A representation of the 3D structure of the protein myoglobin showing turquoise α-helices.
Generic protein structure example

Lymphocyte cytosolic protein 2 (SH2 domain containing leukocyte protein of 76kDa), also known as LCP2 or SLP-76, is a signal-transducing adaptor protein expressed in T cells and myeloid cells and is important in the signaling of T-cell receptors (TCRs).[1][2] As an adaptor protein, SLP-76 does not have catalytic functions, primarily binding other signaling proteins to form larger signaling complexes.[3] It is a key component of the signaling pathways of receptors with immunoreceptor tyrosine-based activation motifs (ITAMs) such as T-cell receptors, its precursors, and receptors for the Fc regions of certain antibodies.[3] SLP-76 is expressed in T-cells and related lymphocytes like natural killer cells.[4]

Structure and function

The amino acid sequence of the protein has a central domain with a high concentration of prolines, as well as domains at the amino-terminal and carboxy-terminal of the amino acid sequence. The PDB file 1H3H depicts the SH3 domain of GRAP2 in complex with an RSTK-containing peptide representing residues 226–235 of SLP-76.[citation needed] The human and murine cDNAs both encode 533 amino acid proteins that are 72% identical and composed of three modular domains.[1] The central domain binds SRC-Homology 3 (SH3) domains of other adaptor molecules such as Grb2 and Gads. The N-terminus has an acidic region with sections for SH2-domain binding and tyrosine residues that bind the proteins Vav and Nck when phosphorylated. The C-terminus region is itself a SH2 domain and binds FYB among other proteins.[2] SLP-76 is triggered when the TCR binds its ligand by the phosphorylation of tyrosines on the N-terminus by ZAP-70, a tyrosine kinase. Along with the LAT (linker for activation of T cells) adaptor protein, SLP-76 is essential to nearly all downstream effects from T-cell receptor signals. SLP-76, LAT, and Gads together combine into protein complexes, typically with LAT at the center and SLP-76 proteins on the outside. These complexes associate into larger microclusters that activate a multitude of signaling pathways.[5][6] The proteins that bind SLP-76 are essential to the production and secretion of interleukin 2 (IL-2) and rearrangement of the actin cytoskeleton in T-cells, which is an important part of T-cell division and proliferation.[2]

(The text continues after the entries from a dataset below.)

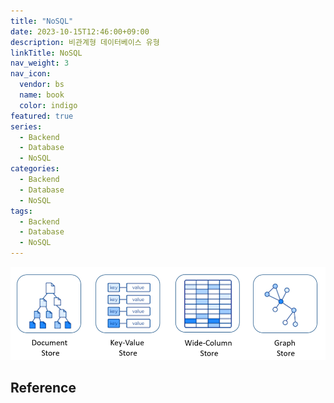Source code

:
 ```yaml
---
title: "NoSQL"
date: 2023-10-15T12:46:00+09:00
description: 비관계형 데이터베이스 유형
linkTitle: NoSQL
nav_weight: 3
nav_icon:
  vendor: bs
  name: book
  color: indigo
featured: true
series:
  - Backend
  - Database
  - NoSQL
categories:
  - Backend
  - Database
  - NoSQL
tags:
  - Backend
  - Database
  - NoSQL
---
```


![Type of NoSQL Datastores](types-of-nosql-datastores.png#center)

## Reference

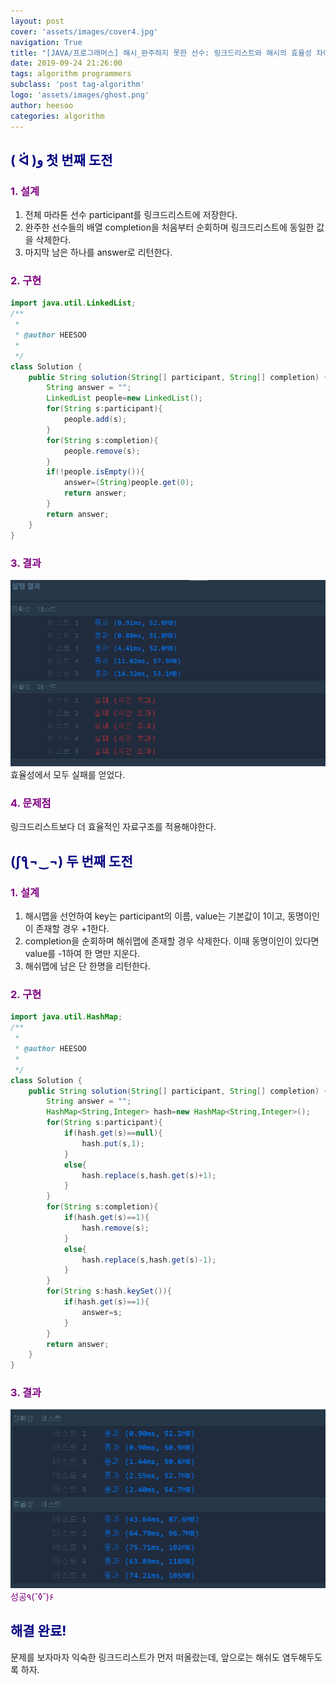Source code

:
 ```yaml
---
layout: post
cover: 'assets/images/cover4.jpg'
navigation: True
title: "[JAVA/프로그래머스] 해시_완주하지 못한 선수: 링크드리스트와 해시의 효율성 차이"
date: 2019-09-24 21:26:00
tags: algorithm programmers
subclass: 'post tag-algorithm'
logo: 'assets/images/ghost.png'
author: heesoo
categories: algorithm
---
```

## <span style="color:navy">( ᐛ )و 첫 번째 도전</span>


### <span style="color:purple">1. 설계</span>
1. 전체 마라톤 선수 participant를 링크드리스트에 저장한다.
2. 완주한 선수들의 배열 completion을 처음부터 순회하며 링크드리스트에 동일한 값을 삭제한다.
3. 마지막 남은 하나를 answer로 리턴한다.

### <span style="color:purple">2. 구현</span>
```java
import java.util.LinkedList;
/**
 *
 * @author HEESOO
 *
 */
class Solution {
    public String solution(String[] participant, String[] completion) {
        String answer = "";
        LinkedList people=new LinkedList();
        for(String s:participant){
            people.add(s);
        }
        for(String s:completion){
            people.remove(s);
        }
        if(!people.isEmpty()){
            answer=(String)people.get(0);
            return answer;
        }
        return answer;
    }
}
```

### <span style="color:purple">3. 결과</span>
![실행결과](./assets/images/190924_1.png)
효율성에서 모두 실패를 얻었다.

### <span style="color:purple">4. 문제점</span>
링크드리스트보다 더 효율적인 자료구조를 적용해야한다.


## <span style="color:navy">(ʃƪ¬‿¬) 두 번째 도전</span>

### <span style="color:purple">1. 설계</span>
1. 해시맵을 선언하여 key는 participant의 이름, value는 기본값이 1이고, 동명이인이 존재할 경우 +1한다.
2. completion을 순회하며 해쉬맵에 존재할 경우 삭제한다. 이때 동명이인이 있다면 value를 -1하여 한 명만 지운다.
3. 해쉬맵에 남은 단 한명을 리턴한다.

### <span style="color:purple">2. 구현</span>
```java
import java.util.HashMap;
/**
 *
 * @author HEESOO
 *
 */
class Solution {
    public String solution(String[] participant, String[] completion) {
        String answer = "";
        HashMap<String,Integer> hash=new HashMap<String,Integer>();
        for(String s:participant){
            if(hash.get(s)==null){
                hash.put(s,1);
            }
            else{
                hash.replace(s,hash.get(s)+1);
            }
        }
        for(String s:completion){
            if(hash.get(s)==1){
                hash.remove(s);
            }
            else{
                hash.replace(s,hash.get(s)-1);
            }
        }
        for(String s:hash.keySet()){
            if(hash.get(s)==1){
                answer=s;
            }
        }
        return answer;
    }
}
```

### <span style="color:purple">3. 결과</span>
![실행결과](./assets/images/190924_2.png)
<span style="color:purple">성공٩(˘◊˘)۶</span>

## <span style="color:navy">해결 완료!</span>

문제를 보자마자 익숙한 링크드리스트가 먼저 떠올랐는데, 앞으로는 해쉬도 염두해두도록 하자.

Studies using SLP-76-deficient T cell lines or mice have provided strong evidence that SLP-76 plays a positive role more generally in promoting T cell development and activation, as well as mast cell and platelet function. SLP-76 is critical in the signaling from the pre-TCR that shifts T-cell developing thymocytes from the double-negative (DN) stage to the double-positive (DP) stage. Allelic exclusion of the second locus of the TCRβ chain is also dependent on signaling from the TCRβ chain that is first expressed, involving SLP-76 as a key intermediate.[2]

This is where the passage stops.